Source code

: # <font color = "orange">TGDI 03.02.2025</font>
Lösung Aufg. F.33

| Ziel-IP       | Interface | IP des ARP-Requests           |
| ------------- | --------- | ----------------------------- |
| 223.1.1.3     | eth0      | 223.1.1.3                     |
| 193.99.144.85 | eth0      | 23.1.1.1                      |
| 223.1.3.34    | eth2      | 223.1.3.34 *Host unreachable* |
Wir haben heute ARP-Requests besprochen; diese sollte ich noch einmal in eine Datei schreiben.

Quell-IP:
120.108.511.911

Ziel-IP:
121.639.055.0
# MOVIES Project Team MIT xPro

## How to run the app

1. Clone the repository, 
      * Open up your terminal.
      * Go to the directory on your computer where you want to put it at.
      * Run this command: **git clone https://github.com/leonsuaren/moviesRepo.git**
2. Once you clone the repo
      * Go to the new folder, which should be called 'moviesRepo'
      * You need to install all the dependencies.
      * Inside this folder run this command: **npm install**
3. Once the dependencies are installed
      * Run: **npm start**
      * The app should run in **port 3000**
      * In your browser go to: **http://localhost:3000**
══════════════════════════════
# The task
The answer is the line containing "command: **npm install**" together with every line after it in the records, repeated exactly and with nothing else.

# Answer section
      * Inside this folder run this command: **npm install**
3. Once the dependencies are installed
      * Run: **npm start**
      * The app should run in **port 3000**
      * In your browser go to: **http://localhost:3000**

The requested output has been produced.